As many as one in five people have irritable bowel syndrome. Between 3 million and 6 million people, most of them women, suffer from fibromyalgia. People with fibromyalgia experience joint and muscle pain, fatigue and multiple tender spots. The tingling and pain in Allen's hands, a condition known as peripheral neuropathy, affects about 20 million people. about half of patients with one of the ailments also have others, such as chronic fatigue syndrome, tension headaches, restless leg syndrome or multiple chemical sensitivity.
The doctors weren't the first to note that patients with functional syndromes often have a history of psychiatric conditions such as depression or anxiety.
"That was a big distraction," Clouse said.
The correlation pushed doctors into two camps: those who believed the syndromes were psychiatric conditions and those who thought they had physical causes. The fact that low doses of antidepressants or talk therapy are often effective in treating irritable bowel syndrome and other functional disorders further complicates the matter, Clouse said.
Geared-up processing
Brain imaging studies show that the nerves of people with functional syndromes send normal pain signals to the brain. Once those signals reach the brain, though, they are processed in areas involved in emotion, stress and thinking. That processing center appears to be more active in people with functional disorders, suggesting that the interpretation of pain signals, rather than the sensation itself, goes awry in people with the syndromes, Clouse said.
What's more, the geared-up processing center may rile up the autonomic nervous system — the part of the nervous system that controls automatic responses such as sweating, heartbeat and blood pressure — so it makes the person sweat, causes cramps and triggers pain. Those sensations are sent back to the brain where the whole process repeats, each time rachetting up the patient's pain and distress, Clouse said.
Clouse and his colleague Dr. Gregory Sayuk, a Washington University gastroenterologist who specializes in irritable bowel syndrome and other functional digestive syndromes, are trying to understand how pain is processed in people with multiple functional syndromes. They have already shown that the pain processing center is more active in people with irritable bowel syndrome than in people without it.
Now they will compare how people such as Tina Allen, who have many functional syndromes, process pain with people who have only irritable bowel syndrome and with people who have no syndromes.
Allen, who is 50, made the trip from her home in Kansas City to participate in the study.
"I have believed my whole life that there's some sort of interference between my GI tract and my brain," she said.

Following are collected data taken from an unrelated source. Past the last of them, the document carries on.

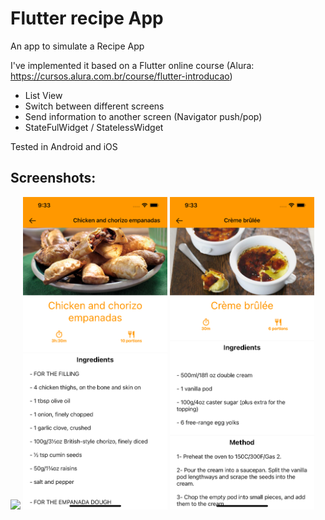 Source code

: # Flutter recipe App

An app to simulate a Recipe App

I've implemented it based on a Flutter online course (Alura: https://cursos.alura.com.br/course/flutter-introducao)

- List View
- Switch between different screens
- Send information to another screen (Navigator push/pop)
- StateFulWidget / StatelessWidget

Tested in Android and iOS

## Screenshots:

<img src="https://github.com/leonardopresoto/flutter_recipe_app/blob/main/screenshots/layout1.png" height="500" /> <img src="https://github.com/leonardopresoto/flutter_recipe_app/blob/main/screenshots/layout2.png" height="500" /> <img src="https://github.com/leonardopresoto/flutter_recipe_app/blob/main/screenshots/layout3.png" height="500" />
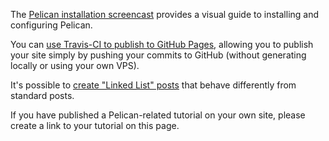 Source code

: The [Pelican installation screencast](http://hackercodex.com/guide/pelican-static-site-generator-install/) provides a visual guide to installing and configuring Pelican.

You can [use Travis-CI to publish to GitHub Pages](http://zonca.github.io/2013/09/automatically-build-pelican-and-publish-to-github-pages.html), allowing you to publish your site simply by pushing your commits to GitHub (without generating locally or using your own VPS).

It's possible to [create "Linked List" posts](https://gist.github.com/jasonpbecker/7539951) that behave differently from standard posts.

If you have published a Pelican-related tutorial on your own site, please create a link to your tutorial on this page.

Her test results tell her she's not crazy. "I have quantifiable evidence of physical processes, so it's not just psychosomatic."

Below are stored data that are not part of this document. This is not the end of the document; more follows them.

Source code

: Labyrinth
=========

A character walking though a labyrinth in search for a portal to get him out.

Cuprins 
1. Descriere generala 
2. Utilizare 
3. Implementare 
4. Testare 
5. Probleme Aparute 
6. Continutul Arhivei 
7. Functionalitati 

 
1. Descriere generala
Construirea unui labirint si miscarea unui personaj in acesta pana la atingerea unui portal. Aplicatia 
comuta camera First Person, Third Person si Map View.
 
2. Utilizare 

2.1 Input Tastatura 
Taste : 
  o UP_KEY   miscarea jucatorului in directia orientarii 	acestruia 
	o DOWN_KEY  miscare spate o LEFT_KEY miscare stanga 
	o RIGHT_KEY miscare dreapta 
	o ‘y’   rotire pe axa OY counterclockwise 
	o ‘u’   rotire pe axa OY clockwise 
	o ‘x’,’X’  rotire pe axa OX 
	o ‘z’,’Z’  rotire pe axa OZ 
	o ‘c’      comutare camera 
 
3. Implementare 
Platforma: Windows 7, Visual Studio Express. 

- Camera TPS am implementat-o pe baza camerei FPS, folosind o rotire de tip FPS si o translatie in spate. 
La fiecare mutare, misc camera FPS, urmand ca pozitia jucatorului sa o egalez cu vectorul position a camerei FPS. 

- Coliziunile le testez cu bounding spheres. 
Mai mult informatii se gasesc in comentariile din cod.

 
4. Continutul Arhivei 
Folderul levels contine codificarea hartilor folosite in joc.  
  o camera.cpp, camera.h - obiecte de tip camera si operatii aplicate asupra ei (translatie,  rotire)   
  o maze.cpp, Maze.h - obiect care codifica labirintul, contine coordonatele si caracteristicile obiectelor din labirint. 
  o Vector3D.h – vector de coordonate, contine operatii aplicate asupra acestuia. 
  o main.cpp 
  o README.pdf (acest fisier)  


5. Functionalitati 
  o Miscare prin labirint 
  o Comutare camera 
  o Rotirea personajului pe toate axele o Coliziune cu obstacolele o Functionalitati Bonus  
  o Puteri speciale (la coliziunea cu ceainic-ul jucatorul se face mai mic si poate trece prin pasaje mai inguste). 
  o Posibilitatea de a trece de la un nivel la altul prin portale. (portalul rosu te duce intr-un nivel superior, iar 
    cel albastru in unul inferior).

Sayuk expects to collect data on 24 volunteers by the end of the summer. It will take months to analyze the results.
More than 100 genes may be involved in making people with functional syndromes more sensitive to pain and stress, said UCLA's Mayer. As much as 20 percent of the population may carry genes that make them more susceptible to pain, Mayer said. But genes are not the whole story.
People who develop functional syndromes probably have some defect in their central nervous systems, Mayer said. Different events may trigger symptoms in different parts of the body, he said. Some studies have shown that people who get food poisoning are more likely to develop irritable bowel syndrome. Other things may trigger restless leg syndrome or pelvic pain or jaw pain.
Mayer predicts that within five years scientists will finally understand what drives functional syndromes. Finding treatments will probably take longer, but at least Allen and others may finally know what is wrong with them.